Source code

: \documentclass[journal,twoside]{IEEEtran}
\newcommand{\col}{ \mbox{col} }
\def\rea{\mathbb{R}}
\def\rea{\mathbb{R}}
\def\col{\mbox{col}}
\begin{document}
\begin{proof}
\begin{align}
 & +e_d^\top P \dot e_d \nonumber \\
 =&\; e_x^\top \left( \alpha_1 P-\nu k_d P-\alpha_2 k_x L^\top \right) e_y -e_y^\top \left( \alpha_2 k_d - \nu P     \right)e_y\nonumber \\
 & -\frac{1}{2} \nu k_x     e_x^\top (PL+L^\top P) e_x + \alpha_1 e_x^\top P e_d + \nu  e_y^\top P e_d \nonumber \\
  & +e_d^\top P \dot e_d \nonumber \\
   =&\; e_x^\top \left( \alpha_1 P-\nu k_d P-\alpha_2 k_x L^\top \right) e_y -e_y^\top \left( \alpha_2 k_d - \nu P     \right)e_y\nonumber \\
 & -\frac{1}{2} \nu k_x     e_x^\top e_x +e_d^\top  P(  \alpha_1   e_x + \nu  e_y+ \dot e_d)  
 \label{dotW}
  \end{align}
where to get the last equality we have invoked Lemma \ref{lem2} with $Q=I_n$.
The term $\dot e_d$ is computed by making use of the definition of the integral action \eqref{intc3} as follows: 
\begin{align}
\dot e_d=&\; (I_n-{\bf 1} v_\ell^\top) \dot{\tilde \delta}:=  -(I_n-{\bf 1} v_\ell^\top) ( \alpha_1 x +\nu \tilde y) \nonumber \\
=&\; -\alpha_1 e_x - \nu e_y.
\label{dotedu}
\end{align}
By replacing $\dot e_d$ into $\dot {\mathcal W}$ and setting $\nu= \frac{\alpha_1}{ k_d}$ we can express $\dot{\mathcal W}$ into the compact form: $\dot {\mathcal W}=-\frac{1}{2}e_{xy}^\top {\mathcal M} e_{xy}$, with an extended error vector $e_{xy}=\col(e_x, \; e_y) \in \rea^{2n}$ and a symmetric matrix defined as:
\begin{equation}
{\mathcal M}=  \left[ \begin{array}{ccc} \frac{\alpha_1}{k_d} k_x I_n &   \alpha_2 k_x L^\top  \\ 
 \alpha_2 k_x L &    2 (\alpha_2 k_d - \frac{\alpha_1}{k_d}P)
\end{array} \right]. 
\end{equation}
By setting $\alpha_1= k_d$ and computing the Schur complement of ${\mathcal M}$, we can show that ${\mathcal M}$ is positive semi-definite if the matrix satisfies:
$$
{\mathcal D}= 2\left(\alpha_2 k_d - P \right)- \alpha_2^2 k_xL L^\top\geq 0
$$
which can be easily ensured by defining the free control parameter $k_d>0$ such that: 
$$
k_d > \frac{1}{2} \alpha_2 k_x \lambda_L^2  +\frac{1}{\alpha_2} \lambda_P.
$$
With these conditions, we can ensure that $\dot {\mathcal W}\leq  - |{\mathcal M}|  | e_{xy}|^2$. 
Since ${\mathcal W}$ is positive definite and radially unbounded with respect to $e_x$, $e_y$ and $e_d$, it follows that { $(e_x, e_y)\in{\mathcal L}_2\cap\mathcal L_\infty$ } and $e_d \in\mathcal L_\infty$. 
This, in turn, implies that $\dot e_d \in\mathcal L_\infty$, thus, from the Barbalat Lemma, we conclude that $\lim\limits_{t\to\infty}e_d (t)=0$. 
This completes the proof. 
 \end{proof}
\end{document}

* * * *

WORK TO BE COMPLETED - All the records, as written, must be given again.

RESPONSE TO THE EXERCISE -
Source code

: \documentclass[journal,twoside]{IEEEtran}
\newcommand{\col}{ \mbox{col} }
\def\rea{\mathbb{R}}
\def\rea{\mathbb{R}}
\def\col{\mbox{col}}
\begin{document}
\begin{proof}
\begin{align}
 & +e_d^\top P \dot e_d \nonumber \\
 =&\; e_x^\top \left( \alpha_1 P-\nu k_d P-\alpha_2 k_x L^\top \right) e_y -e_y^\top \left( \alpha_2 k_d - \nu P     \right)e_y\nonumber \\
 & -\frac{1}{2} \nu k_x     e_x^\top (PL+L^\top P) e_x + \alpha_1 e_x^\top P e_d + \nu  e_y^\top P e_d \nonumber \\
  & +e_d^\top P \dot e_d \nonumber \\
   =&\; e_x^\top \left( \alpha_1 P-\nu k_d P-\alpha_2 k_x L^\top \right) e_y -e_y^\top \left( \alpha_2 k_d - \nu P     \right)e_y\nonumber \\
 & -\frac{1}{2} \nu k_x     e_x^\top e_x +e_d^\top  P(  \alpha_1   e_x + \nu  e_y+ \dot e_d)  
 \label{dotW}
  \end{align}
where to get the last equality we have invoked Lemma \ref{lem2} with $Q=I_n$.
The term $\dot e_d$ is computed by making use of the definition of the integral action \eqref{intc3} as follows: 
\begin{align}
\dot e_d=&\; (I_n-{\bf 1} v_\ell^\top) \dot{\tilde \delta}:=  -(I_n-{\bf 1} v_\ell^\top) ( \alpha_1 x +\nu \tilde y) \nonumber \\
=&\; -\alpha_1 e_x - \nu e_y.
\label{dotedu}
\end{align}
By replacing $\dot e_d$ into $\dot {\mathcal W}$ and setting $\nu= \frac{\alpha_1}{ k_d}$ we can express $\dot{\mathcal W}$ into the compact form: $\dot {\mathcal W}=-\frac{1}{2}e_{xy}^\top {\mathcal M} e_{xy}$, with an extended error vector $e_{xy}=\col(e_x, \; e_y) \in \rea^{2n}$ and a symmetric matrix defined as:
\begin{equation}
{\mathcal M}=  \left[ \begin{array}{ccc} \frac{\alpha_1}{k_d} k_x I_n &   \alpha_2 k_x L^\top  \\ 
 \alpha_2 k_x L &    2 (\alpha_2 k_d - \frac{\alpha_1}{k_d}P)
\end{array} \right]. 
\end{equation}
By setting $\alpha_1= k_d$ and computing the Schur complement of ${\mathcal M}$, we can show that ${\mathcal M}$ is positive semi-definite if the matrix satisfies:
$$
{\mathcal D}= 2\left(\alpha_2 k_d - P \right)- \alpha_2^2 k_xL L^\top\geq 0
$$
which can be easily ensured by defining the free control parameter $k_d>0$ such that: 
$$
k_d > \frac{1}{2} \alpha_2 k_x \lambda_L^2  +\frac{1}{\alpha_2} \lambda_P.
$$
With these conditions, we can ensure that $\dot {\mathcal W}\leq  - |{\mathcal M}|  | e_{xy}|^2$. 
Since ${\mathcal W}$ is positive definite and radially unbounded with respect to $e_x$, $e_y$ and $e_d$, it follows that { $(e_x, e_y)\in{\mathcal L}_2\cap\mathcal L_\infty$ } and $e_d \in\mathcal L_\infty$. 
This, in turn, implies that $\dot e_d \in\mathcal L_\infty$, thus, from the Barbalat Lemma, we conclude that $\lim\limits_{t\to\infty}e_d (t)=0$. 
This completes the proof. 
 \end{proof}
\end{document}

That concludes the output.